İğne
İlk iğne ve toplu iğnelerin kemik ya da bitkilerin dikenlerinden yapıldığı sanılmaktadır. İlk iğneler ayakkabı yapımı ve onarımında kullanılan ve biz denilen iri, deliksiz iğneler gibiydi. Gözleri yoktu ve yalnızca deriyi delmeye yarardı; açılan delikten sırım denilen ince meşin şerit geçirilirdi. Bugüne kadar edinilen bilgilere göre, gözleri olan iğneleri ilk kullananlar Avrupa’da, yaklaşık 50 bin yıl kadar önce yaşamış Taş Devri avcılarıydı. Bu avcıların izlerine Fransa ve İspanya’da rastlanmıştır. O zamanlar kullanılan iğneler kemiktendi, ama yuvarlak bir delikleri vardı ve cilalanmışlardı.
Metal İğneler
İlk metal iğneleri yapanlar Tunç Çağı insanlarıydı. Hem tunç, hem de demir iğneler Romalılar’ca biliniyordu. Bugün kullanılmakta olanlara benzer çelik iğneleri ilk kez Çinliler’in yaptığı ve Magripliler aracılığıyla Avrupa’ya geldiği sanılmaktadır. Avrupa’da ilk çelik iğneler, 14. yüzyılda, Almanya’da Nürnberg’de yapıldı.
Ortaçağda iğneler çoğunlukla manastırlarda üretilirdi. Galler’deki Tintern Manastırı’nda yaşayan keşişler demir işlerinde, özellikle de tel çekmedeki ustalıklarıyla ünlüydüler. Gereçleri ise Worcestershire’da, Redditch’ten sağlanırdı. Burası, İngiltere’de sanayinin başlıca merkezlerinden biri durumuna geldi ve Kral VIII. Henry, 1530’larda manastırları kapattığı zaman, pek çok keşiş bu bölgede kalarak iğne yapımını sürdürdü. Redditch bugün de İngiliz iğne ticaretinin merkezidir. ABD’de iğne yapımı küçük bir sanayi dalı olarak kalmıştır. Bu yüzden ABD, başta İngiltere ve Fransa olmak üzere, başka ülkelerden çok miktarda iğne satın alır.
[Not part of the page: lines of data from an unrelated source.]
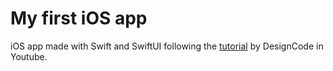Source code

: # My first iOS app

iOS app made with Swift and SwiftUI following the [tutorial](https://www.youtube.com/watch?v=1AXyC24NCkE&t=1372s) by DesignCode in Youtube.
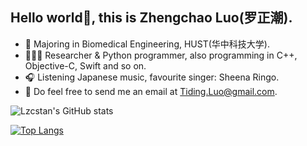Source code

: ## Hello world👋, this is Zhengchao Luo(罗正潮).

- 📖 Majoring in Biomedical Engineering, HUST(华中科技大学).
- 🧑🏻‍💻 Researcher & Python programmer, also programming in C++, Objective-C, Swift and so on.
- 🎧 Listening Japanese music, favourite singer: Sheena Ringo.
- :email: Do feel free to send me an email at Tiding.Luo@gmail.com.


![Lzcstan's GitHub stats](https://github-readme-stats.vercel.app/api?username=Lzcstan&show_icons=true&theme=tokyonight)

[![Top Langs](https://github-readme-stats.vercel.app/api/top-langs/?username=Lzcstan&layout=compact)](https://github.com/Lzcstan/github-readme-stats)

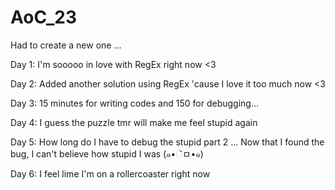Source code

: # AoC_23
Had to create a new one ...

Day 1: I'm sooooo in love with RegEx right now <3

Day 2: Added another solution using RegEx 'cause I love it too much now <3

Day 3: 15 minutes for writing codes and 150 for debugging...

Day 4: I guess the puzzle tmr will make me feel stupid again

Day 5: How long do I have to debug the stupid part 2 ...
        Now that I found the bug, I can't believe how stupid I was (๑•ૅㅁ•๑)

Day 6: I feel lime I'm on a rollercoaster right now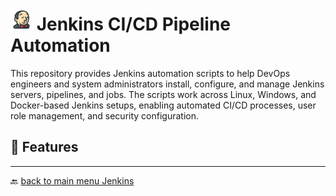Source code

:# <img src="../../Assets/pics/icons8-jenkins-48.svg" width="35"> Jenkins CI/CD Pipeline Automation

This repository provides Jenkins automation scripts to help DevOps engineers and system administrators install, configure, and manage Jenkins servers, pipelines, and jobs. The scripts work across Linux, Windows, and Docker-based Jenkins setups, enabling automated CI/CD processes, user role management, and security configuration.

## 🚀 Features

---

🔙 [back to main menu Jenkins](../)
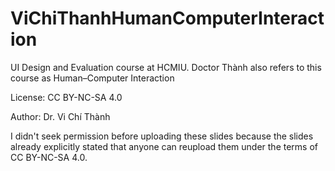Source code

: # ViChiThanhHumanComputerInteraction
UI Design and Evaluation course at HCMIU. Doctor Thành also refers to this course as Human–Computer Interaction

License: CC BY-NC-SA 4.0

Author: Dr. Vi Chí Thành

I didn't seek permission before uploading these slides because the slides already explicitly stated that anyone can reupload them under the terms of CC BY-NC-SA 4.0.
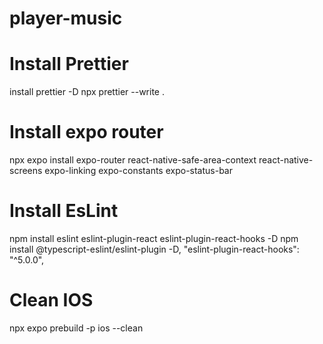 # player-music

# Install Prettier

install prettier -D
npx prettier --write .

# Install expo router

npx expo install expo-router react-native-safe-area-context react-native-screens expo-linking expo-constants expo-status-bar

# Install EsLint

npm install eslint eslint-plugin-react eslint-plugin-react-hooks -D
npm install @typescript-eslint/eslint-plugin -D,
"eslint-plugin-react-hooks": "^5.0.0",

# Clean IOS

npx expo prebuild -p ios --clean
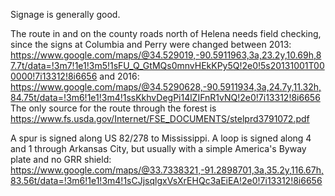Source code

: Signage is generally good.

The route in and on the county roads north of Helena needs field checking, since the signs at Columbia and Perry were changed between 2013: https://www.google.com/maps/@34.529019,-90.5911963,3a,23.2y,10.69h,87.7t/data=!3m7!1e1!3m5!1sFU_Q_GtMQs0mnvHEkKPy5Q!2e0!5s20131001T000000!7i13312!8i6656 and 2016: https://www.google.com/maps/@34.5290628,-90.5911934,3a,24.7y,11.32h,84.75t/data=!3m6!1e1!3m4!1ssKkhvDegPi14lZIFnR1vNQ!2e0!7i13312!8i6656 The only source for the route through the forest is https://www.fs.usda.gov/Internet/FSE_DOCUMENTS/stelprd3791072.pdf

A spur is signed along US 82/278 to Mississippi. A loop is signed along 4 and 1 through Arkansas City, but usually with a simple America's Byway plate and no GRR shield: https://www.google.com/maps/@33.7338321,-91.2898701,3a,35.2y,116.67h,83.56t/data=!3m6!1e1!3m4!1sCJjsqlgxVsXrEHQc3aEiEA!2e0!7i13312!8i6656
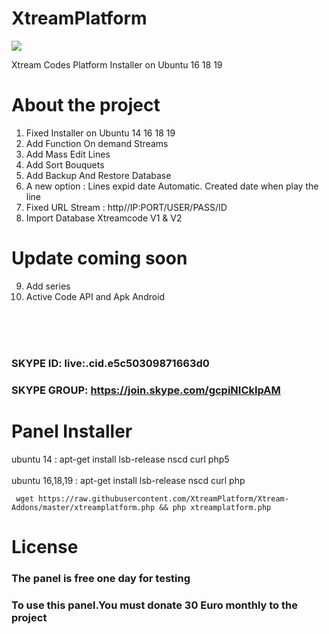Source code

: # XtreamPlatform
<img src="https://github.com/XtreamPlatform/XtreamPlatform-Addoms/blob/master/Xtream-Addons.jpg?raw=true">

Xtream Codes Platform Installer on Ubuntu 16 18 19

# About the project

1. Fixed Installer on Ubuntu 14 16 18 19
2. Add Function On demand Streams
3. Add Mass Edit Lines
4. Add Sort Bouquets
5. Add Backup And Restore Database
6. A new option : Lines expid date Automatic. Created date when play the line
7. Fixed URL Stream : http//IP:PORT/USER/PASS/ID
8. Import Database Xtreamcode V1 & V2
# Update coming soon 
9. Add series
10. Active Code API and Apk Android 
<br>	</br>

<br>	</br>
### SKYPE ID:    live:.cid.e5c50309871663d0
### SKYPE GROUP: https://join.skype.com/gcpiNICkIpAM

# Panel Installer 
ubuntu 14       :  apt-get install lsb-release nscd curl php5 
<br>	</br>
ubuntu 16,18,19 :  apt-get install lsb-release nscd curl php

     wget https://raw.githubusercontent.com/XtreamPlatform/Xtream-Addons/master/xtreamplatform.php && php xtreamplatform.php

# License

### The panel is free one day for testing

### To use this panel.You must donate 30 Euro monthly to the project
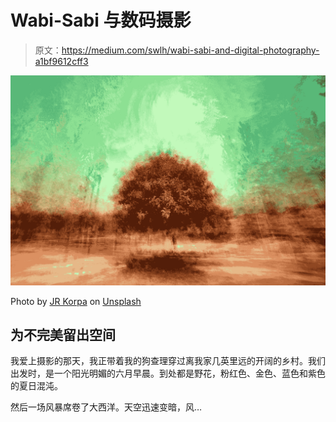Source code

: # Wabi-Sabi 与数码摄影

> 原文：<https://medium.com/swlh/wabi-sabi-and-digital-photography-a1bf9612cff3>

![](img/61c23490661327ff370009ef5f23910a.png)

Photo by [JR Korpa](https://unsplash.com/@korpa?utm_source=medium&utm_medium=referral) on [Unsplash](https://unsplash.com?utm_source=medium&utm_medium=referral)

## 为不完美留出空间

我爱上摄影的那天，我正带着我的狗查理穿过离我家几英里远的开阔的乡村。我们出发时，是一个阳光明媚的六月早晨。到处都是野花，粉红色、金色、蓝色和紫色的夏日混沌。

然后一场风暴席卷了大西洋。天空迅速变暗，风…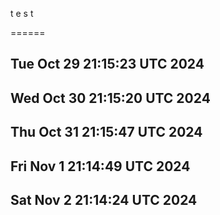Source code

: t
e
s
t

======

Tue Oct 29 21:15:23 UTC 2024
 ------ 
Wed Oct 30 21:15:20 UTC 2024
 ------ 
Thu Oct 31 21:15:47 UTC 2024
 ------ 
Fri Nov  1 21:14:49 UTC 2024
 ------ 
Sat Nov  2 21:14:24 UTC 2024
 ------ 
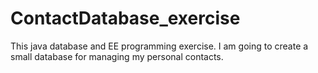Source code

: # ContactDatabase_exercise
This java database and EE programming exercise. I am going to create a small database for managing my personal contacts. 
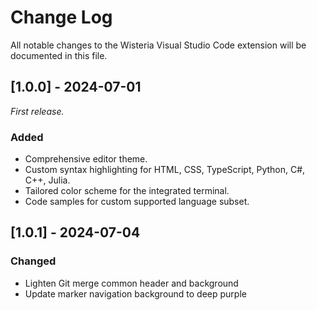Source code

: # Change Log

All notable changes to the Wisteria Visual Studio Code extension will be documented in this file.

## [1.0.0] - 2024-07-01

_First release._

### Added
- Comprehensive editor theme.
- Custom syntax highlighting for HTML, CSS, TypeScript, Python, C#, C++, Julia.
- Tailored color scheme for the integrated terminal.
- Code samples for custom supported language subset.

## [1.0.1] - 2024-07-04

### Changed
- Lighten Git merge common header and background
- Update marker navigation background to deep purple
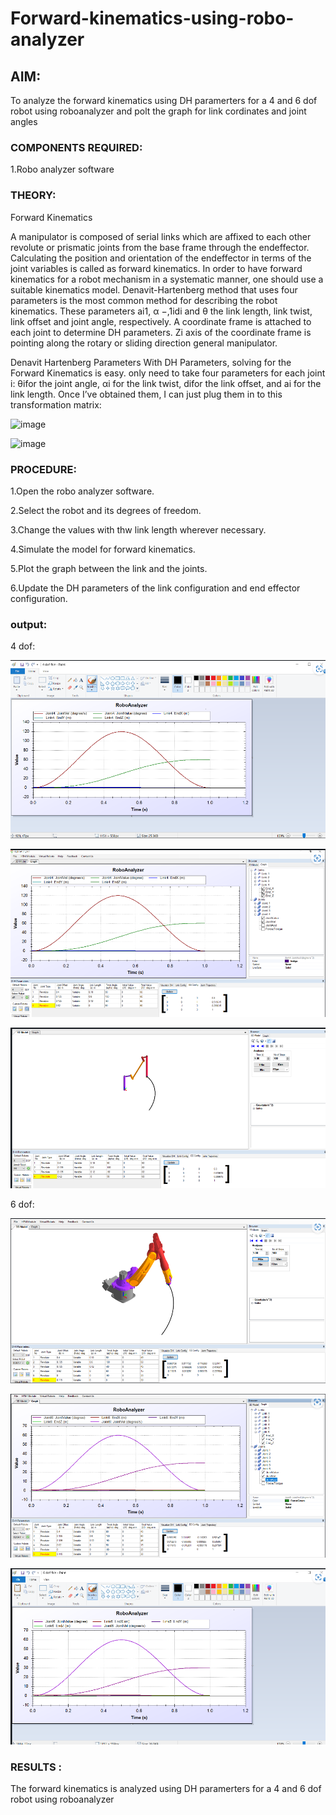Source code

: # Forward-kinematics-using-robo-analyzer

## AIM: 
To analyze the forward kinematics using DH paramerters for a 4 and 6 dof robot using roboanalyzer and polt the graph for link cordinates and joint angles
### COMPONENTS REQUIRED:
1.Robo analyzer software  


### THEORY: 
  
Forward Kinematics

A manipulator is composed of serial links which are affixed to each other revolute or prismatic joints from the base frame through the endeffector. 
Calculating the position and orientation of the endeffector in terms of the joint variables is called as forward kinematics. 
In order to have forward kinematics for a robot mechanism in a systematic manner, one should use a suitable kinematics model. 
Denavit-Hartenberg method that uses four parameters is the most common method for describing the robot kinematics. 
These parameters ai1, α −,1idi and θ the link length, link twist, link offset and joint angle, respectively. 
A coordinate frame is attached to each joint to determine DH parameters. Zi axis of the coordinate frame is pointing along the rotary or sliding direction general manipulator.

Denavit Hartenberg Parameters
With DH Parameters, solving for the Forward Kinematics is easy.  only need to take four parameters for each joint 
i: θifor the joint angle, 
αi for the link twist, 
difor the link offset, and 
ai for the link length. Once I’ve obtained them, I can just plug them in to this transformation matrix:


![image](https://user-images.githubusercontent.com/36288975/170172719-ed7befc9-2894-4344-bfd5-be831bb05308.png)

 ![image](https://user-images.githubusercontent.com/36288975/170172766-b8aeb788-7fd7-4de7-b340-f04656707ebd.png)

 

### PROCEDURE:

1.Open the robo analyzer software.

2.Select the robot and its degrees of freedom.

3.Change the values with thw link length wherever necessary.

4.Simulate the model for forward kinematics.

5.Plot the graph between the link and the joints.

6.Update the DH parameters of the link configuration and end effector configuration.

### output:

4 dof:  

![output](./kk2.png)

![output](./kk3.png)
 
![output](./kk.png)

6 dof:

![output](./kk1.png)

 ![output](./kk4.png)

 ![output](./kk5.png)


### RESULTS :  
The forward kinematics is analyzed using DH paramerters for a 4 and 6 dof robot using roboanalyzer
İğneler çok çeşitlilik gösterir. Örneğin, döşemecilikte, dericilikte ya da yelken yapımında birbirinden değişik özellikleri olan iğneler kullanılır. Ameliyat dikişleri için de özel iğneler yapılmıştır. Şırıngaların ise değişik kalınlıkta ve boyda iğneleri vardır.
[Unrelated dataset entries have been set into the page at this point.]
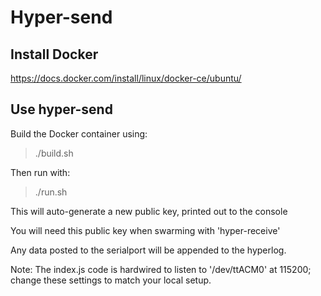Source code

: # Hyper-send

## Install Docker

https://docs.docker.com/install/linux/docker-ce/ubuntu/

## Use hyper-send

Build the Docker container using:

> ./build.sh

Then run with:

> ./run.sh

This will auto-generate a new public key, printed out to the console

You will need this public key when swarming with 'hyper-receive'

Any data posted to the serialport will be appended to the hyperlog.

Note: The index.js code is hardwired to listen to '/dev/ttACM0' at 115200; change these settings to match your local setup.
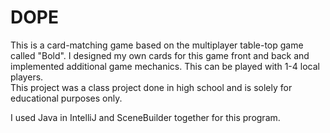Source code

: # DOPE
This is a card-matching game based on the multiplayer table-top game called "Bold". I designed my own cards for this game front and back and implemented additional game mechanics. 
This can be played with 1-4 local players.  
This project was a class project done in high school and is solely for educational purposes only.

I used Java in IntelliJ and SceneBuilder together for this program.
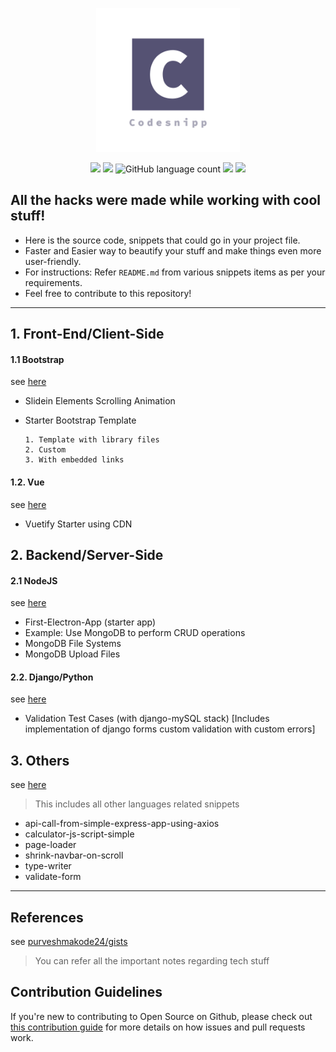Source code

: <p align="center" ><a href="https://github.com/purveshmakode24/snippets" target="_blank" rel="noopener noreferrer"><img width="230" src="assets/logo/codesnipp-logo.png" alt="system monitor logo"></a></p>

<p align="center">
<a href="https://github.com/purveshmakode24/Codesnipp"><img src="https://badges.frapsoft.com/os/v2/open-source.svg?v=103"></a> 	
<img src="https://img.shields.io/badge/first%20contributors-welcome-green?style=flat-square">
<img alt="GitHub language count" src="https://img.shields.io/github/languages/count/purveshmakode24/codesnipp?label=languages&style=flat-square">	
<a href="https://github.com/purveshmakode24/Codesnipp/graphs/contributors"><img src="https://img.shields.io/github/contributors/purveshmakode24/Codesnipp?color=important&style=flat-square"></a>
<a href="https://github.com/purveshmakode24/Codesnipp/blob/master/LICENSE"><img src="https://img.shields.io/github/license/purveshmakode24/codesnipp?style=flat-square"></a>  
</p>  

<h2>All the hacks were made while working with cool stuff!</h2>

- Here is the source code, snippets that could go in your project file.
- Faster and Easier way to beautify your stuff and make things even more user-friendly.
- For instructions: Refer `README.md` from various snippets items as per your requirements. 
- Feel free to contribute to this repository!

---

## 1. Front-End/Client-Side
 
#### 1.1 Bootstrap

see [here](https://github.com/purveshmakode24/Codesnipp/tree/master/1.%20Frontend/1.1.%20Bootstrap)

- Slidein Elements Scrolling Animation

- Starter Bootstrap Template

      1. Template with library files
      2. Custom
      3. With embedded links

#### 1.2. Vue

see [here](https://github.com/purveshmakode24/Codesnipp/tree/master/1.%20Frontend/1.2.%20Vue/Vuetify%20Starter%20using%20CDN)

- Vuetify Starter using CDN


## 2. Backend/Server-Side

#### 2.1 NodeJS

see [here](https://github.com/purveshmakode24/Codesnipp/tree/master/2.%20Backend/2.1.%20NodeJS)

* First-Electron-App (starter app)  
* Example: Use MongoDB to perform CRUD operations
* MongoDB File Systems
* MongoDB Upload Files

#### 2.2. Django/Python

see [here](https://github.com/purveshmakode24/Codesnipp/tree/master/2.%20Backend/2.2.%20Django)

- Validation Test Cases (with django-mySQL stack) [Includes implementation of django forms custom validation with custom errors]


## 3. Others

see [here](https://github.com/purveshmakode24/Codesnipp/tree/master/3.%20Others)

> This includes all other languages related snippets

- api-call-from-simple-express-app-using-axios
- calculator-js-script-simple
- page-loader
- shrink-navbar-on-scroll
- type-writer
- validate-form

---

<h2>References</h2>

see [purveshmakode24/gists](https://github.com/purveshmakode24/git-inst)

> You can refer all the important notes regarding tech stuff

<h2>Contribution Guidelines</h2>

If you're new to contributing to Open Source on Github, please check out [this contribution guide](https://opensource.guide/how-to-contribute/) for more details on how issues and pull requests work.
İğnelerin çoğu tel halinde çekilmiş Sheffield çeliğinden yapılmaktadır. Çelik tel, iki iğne uzunluğunda parçalara ayrılır, bu parçalar donuk kırmızı bir renk alıncaya kadar ısıtılır; merdaneler arasından geçirilerek doğrultulur ve düzgünleştirilir. Parçanın her iki ucu bir zımpara taşında sivriltilir, tam ortasıysa düzleştirilir ya da yassılaştırılır. Göz yerleri işaretlenir ve zımbayla delinir. Her iki gözden birer tel geçirilir ve parça ortadan kesilerek iki iğneye ayrılır. İğne başları yuvarlatılır ve düzgünleştirilir. İpliği yıpratmamaları için iğne gözlerinin iç yüzeyleri taşlanır. Daha sonra iğnelerin yüzeyleri parlatılır ve büyüklüklerine göre sınıflandırılır.
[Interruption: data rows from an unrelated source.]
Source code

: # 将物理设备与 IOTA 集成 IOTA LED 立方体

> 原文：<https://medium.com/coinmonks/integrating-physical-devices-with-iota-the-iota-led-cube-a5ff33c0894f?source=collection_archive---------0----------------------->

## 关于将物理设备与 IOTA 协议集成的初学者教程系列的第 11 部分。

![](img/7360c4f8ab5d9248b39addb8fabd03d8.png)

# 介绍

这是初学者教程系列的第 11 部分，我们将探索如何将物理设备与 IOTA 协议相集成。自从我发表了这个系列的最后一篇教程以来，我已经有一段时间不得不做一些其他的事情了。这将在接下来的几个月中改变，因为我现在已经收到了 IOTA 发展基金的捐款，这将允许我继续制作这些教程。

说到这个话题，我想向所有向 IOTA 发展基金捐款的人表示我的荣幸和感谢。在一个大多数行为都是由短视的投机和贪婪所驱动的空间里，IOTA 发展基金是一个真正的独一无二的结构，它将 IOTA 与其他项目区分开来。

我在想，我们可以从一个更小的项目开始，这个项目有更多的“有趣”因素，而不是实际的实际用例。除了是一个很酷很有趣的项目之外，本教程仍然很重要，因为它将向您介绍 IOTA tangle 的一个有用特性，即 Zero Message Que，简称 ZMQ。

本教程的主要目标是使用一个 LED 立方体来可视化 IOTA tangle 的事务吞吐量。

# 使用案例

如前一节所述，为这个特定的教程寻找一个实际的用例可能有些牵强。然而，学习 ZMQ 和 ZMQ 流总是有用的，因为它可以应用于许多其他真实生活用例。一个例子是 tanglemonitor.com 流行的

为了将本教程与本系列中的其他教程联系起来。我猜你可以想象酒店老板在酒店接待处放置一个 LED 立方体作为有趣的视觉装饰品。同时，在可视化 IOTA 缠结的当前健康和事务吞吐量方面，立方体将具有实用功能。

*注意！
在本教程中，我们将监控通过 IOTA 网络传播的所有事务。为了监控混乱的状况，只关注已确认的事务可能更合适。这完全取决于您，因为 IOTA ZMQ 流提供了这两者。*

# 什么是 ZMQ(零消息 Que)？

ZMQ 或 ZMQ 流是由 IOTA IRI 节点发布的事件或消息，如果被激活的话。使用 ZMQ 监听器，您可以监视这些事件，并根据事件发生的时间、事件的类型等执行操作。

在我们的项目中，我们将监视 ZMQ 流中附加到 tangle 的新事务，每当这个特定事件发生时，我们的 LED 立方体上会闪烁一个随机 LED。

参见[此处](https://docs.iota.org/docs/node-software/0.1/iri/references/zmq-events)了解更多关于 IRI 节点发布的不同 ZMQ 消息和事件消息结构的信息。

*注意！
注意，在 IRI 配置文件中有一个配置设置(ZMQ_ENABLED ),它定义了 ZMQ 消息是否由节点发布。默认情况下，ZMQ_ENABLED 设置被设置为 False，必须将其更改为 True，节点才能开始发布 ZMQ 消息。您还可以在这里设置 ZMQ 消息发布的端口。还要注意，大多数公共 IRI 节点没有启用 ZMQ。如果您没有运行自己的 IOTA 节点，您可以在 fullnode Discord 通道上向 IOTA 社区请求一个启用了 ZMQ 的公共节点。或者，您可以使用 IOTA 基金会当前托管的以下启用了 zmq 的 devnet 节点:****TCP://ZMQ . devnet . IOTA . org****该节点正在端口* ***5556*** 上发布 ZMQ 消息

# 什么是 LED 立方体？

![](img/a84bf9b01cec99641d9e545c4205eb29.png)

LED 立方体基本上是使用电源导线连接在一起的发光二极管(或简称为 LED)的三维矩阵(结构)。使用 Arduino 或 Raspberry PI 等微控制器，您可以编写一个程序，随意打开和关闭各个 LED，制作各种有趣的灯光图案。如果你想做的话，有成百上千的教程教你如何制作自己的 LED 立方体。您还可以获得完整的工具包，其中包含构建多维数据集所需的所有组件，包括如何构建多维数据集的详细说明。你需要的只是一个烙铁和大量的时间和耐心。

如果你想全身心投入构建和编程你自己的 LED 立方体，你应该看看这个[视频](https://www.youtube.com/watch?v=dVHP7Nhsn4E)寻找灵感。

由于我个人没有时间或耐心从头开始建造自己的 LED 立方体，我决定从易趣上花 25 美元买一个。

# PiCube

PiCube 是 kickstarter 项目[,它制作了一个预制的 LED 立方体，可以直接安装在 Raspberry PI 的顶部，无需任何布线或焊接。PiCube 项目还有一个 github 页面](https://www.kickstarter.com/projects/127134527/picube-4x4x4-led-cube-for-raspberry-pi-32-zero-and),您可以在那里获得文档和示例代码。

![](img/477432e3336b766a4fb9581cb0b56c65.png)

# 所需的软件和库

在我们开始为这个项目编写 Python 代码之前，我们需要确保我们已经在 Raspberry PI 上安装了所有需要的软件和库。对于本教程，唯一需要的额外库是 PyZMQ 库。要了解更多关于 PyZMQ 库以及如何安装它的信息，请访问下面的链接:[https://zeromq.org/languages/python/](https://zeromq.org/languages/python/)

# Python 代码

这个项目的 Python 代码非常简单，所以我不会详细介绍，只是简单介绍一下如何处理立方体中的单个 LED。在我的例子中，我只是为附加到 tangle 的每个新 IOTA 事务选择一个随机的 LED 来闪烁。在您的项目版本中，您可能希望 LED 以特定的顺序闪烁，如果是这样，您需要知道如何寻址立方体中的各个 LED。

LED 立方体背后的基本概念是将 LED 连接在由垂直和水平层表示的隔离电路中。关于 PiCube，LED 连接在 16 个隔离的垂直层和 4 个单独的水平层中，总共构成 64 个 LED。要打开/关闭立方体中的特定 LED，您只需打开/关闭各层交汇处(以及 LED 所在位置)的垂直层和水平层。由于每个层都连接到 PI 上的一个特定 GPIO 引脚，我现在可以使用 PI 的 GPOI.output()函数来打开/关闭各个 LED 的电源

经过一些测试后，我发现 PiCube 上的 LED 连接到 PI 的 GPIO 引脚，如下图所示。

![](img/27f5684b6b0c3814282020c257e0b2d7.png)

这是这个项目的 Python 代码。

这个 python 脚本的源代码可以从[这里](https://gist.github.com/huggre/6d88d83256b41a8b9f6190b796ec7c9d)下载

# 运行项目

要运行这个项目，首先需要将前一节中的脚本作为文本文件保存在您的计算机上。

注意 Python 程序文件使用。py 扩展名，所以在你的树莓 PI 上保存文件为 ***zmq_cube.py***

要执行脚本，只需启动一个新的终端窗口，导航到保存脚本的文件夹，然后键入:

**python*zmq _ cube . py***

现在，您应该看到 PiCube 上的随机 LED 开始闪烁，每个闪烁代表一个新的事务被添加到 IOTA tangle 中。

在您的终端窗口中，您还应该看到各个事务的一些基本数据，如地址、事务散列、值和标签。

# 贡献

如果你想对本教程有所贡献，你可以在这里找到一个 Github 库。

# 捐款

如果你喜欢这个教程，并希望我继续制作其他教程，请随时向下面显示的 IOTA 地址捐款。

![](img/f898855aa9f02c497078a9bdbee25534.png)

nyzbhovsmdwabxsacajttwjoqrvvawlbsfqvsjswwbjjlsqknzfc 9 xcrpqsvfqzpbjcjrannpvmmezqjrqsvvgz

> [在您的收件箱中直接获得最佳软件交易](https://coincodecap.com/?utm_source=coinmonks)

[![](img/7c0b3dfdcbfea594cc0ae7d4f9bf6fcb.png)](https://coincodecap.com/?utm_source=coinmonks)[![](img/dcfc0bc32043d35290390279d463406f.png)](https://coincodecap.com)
Yün örmekte kullanılan şişler plastik ya da alüminyumdan, pikap iğneleri safir ya da elmastan yapılır.
Topluiğneler
Bugünkü bilinen biçimleriyle ilk topluiğnelerin yapımı 14. yüzyıl dolaylarında Fransa’da başladı. 1840’lara gelinceye kadar, topluiğne ve başı ayrı ayrı yapılırdı. İnce bir telin bir gövde çevresine sarılmasıyla biçimlendirilen baş, yerine lehimle tutturulurdu. Bir adet topluiğne yapmak için, her biri ayrı işlevde bulunan 18 kişinin çalışması gerekirdi. Daha sonraları makineler ortaya çıkınca, yapım yöntemi bütünüyle değişti. Bu makinelerde topluiğneler telden ve tek parça halinde yapılmaya başlandı. Günümüz makineleri bir dakikada yüzlerce iğne üretebilmektedir.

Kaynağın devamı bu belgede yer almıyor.